When the owner of a vessel is an individual all he needs to show as proof of citizenship is his passport or naturalization certificate. A corporation, however, may present more complex issues. A corporation is deemed a citizen if (a) it is incorporated under the laws of the United States or of a state, territory, district or possession; (b) its president, or other chief executive officer and its chairman of the board are United States citizens; (c)no more of its directors than a minority of the number necessary to constitute a quorum are non-citizens; and (d) the controlling interest in the corporation is owned by United States citizens or, if the vessel is documented for coastwise trade, at least 75 percent of the interest in the corporation is owned by United States citizens.

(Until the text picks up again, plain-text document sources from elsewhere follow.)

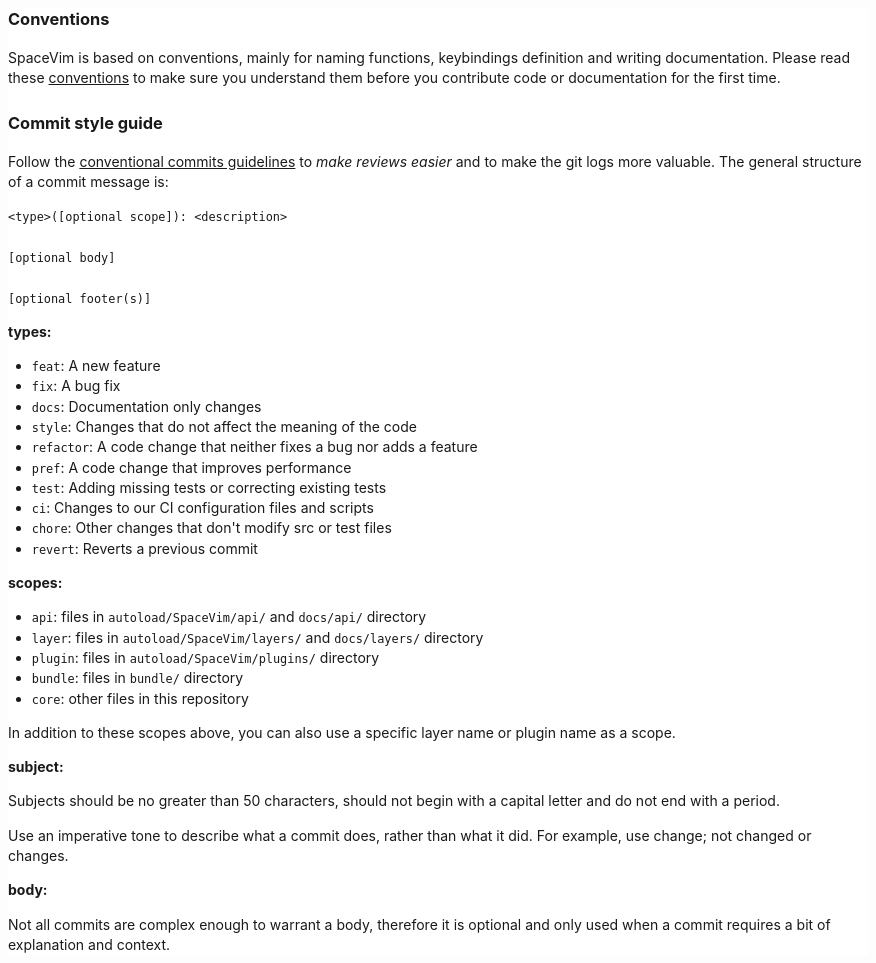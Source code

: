 ### Conventions

SpaceVim is based on conventions, mainly for naming functions,
keybindings definition and writing documentation.
Please read these [conventions](../conventions/) to make sure you
understand them before you contribute code or documentation for the first time.

### Commit style guide

Follow the [conventional commits guidelines](https://www.conventionalcommits.org/) to _make reviews easier_ and to make the git logs more valuable.
The general structure of a commit message is:

```
<type>([optional scope]): <description>

[optional body]

[optional footer(s)]
```

**types:**

- `feat`: A new feature
- `fix`: A bug fix
- `docs`: Documentation only changes
- `style`: Changes that do not affect the meaning of the code
- `refactor`: A code change that neither fixes a bug nor adds a feature
- `pref`: A code change that improves performance
- `test`: Adding missing tests or correcting existing tests
- `ci`: Changes to our CI configuration files and scripts
- `chore`: Other changes that don't modify src or test files
- `revert`: Reverts a previous commit

**scopes:**

- `api`: files in `autoload/SpaceVim/api/` and `docs/api/` directory
- `layer`: files in `autoload/SpaceVim/layers/` and `docs/layers/` directory
- `plugin`: files in `autoload/SpaceVim/plugins/` directory
- `bundle`: files in `bundle/` directory
- `core`: other files in this repository

In addition to these scopes above,
you can also use a specific layer name or plugin name as a scope.

**subject:**

Subjects should be no greater than 50 characters,
should not begin with a capital letter and do not end with a period.

Use an imperative tone to describe what a commit does,
rather than what it did. For example, use change; not changed or changes.

**body:**

Not all commits are complex enough to warrant a body,
therefore it is optional and only used when a commit requires a bit of explanation and context.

It should be noted that the regulations only find control and ownership in a corporation if (I) title to at least a majority of the stock is vested in United States citizens free of any trust or fiduciary obligation in favor of any person who is not a United States citizen; (ii) at least the majority of the voting power is vested in U.S. citizens; (iii) there is no contract or understanding through which it is arranged that the majority of the voting power may be exercised directly or indirectly on behalf of any person who is not a U.S. citizen; and (iv) there are no other means whatsoever by which control of the corporation is conferred upon or permitted to be exercised by any person who is not a U.S. citizen.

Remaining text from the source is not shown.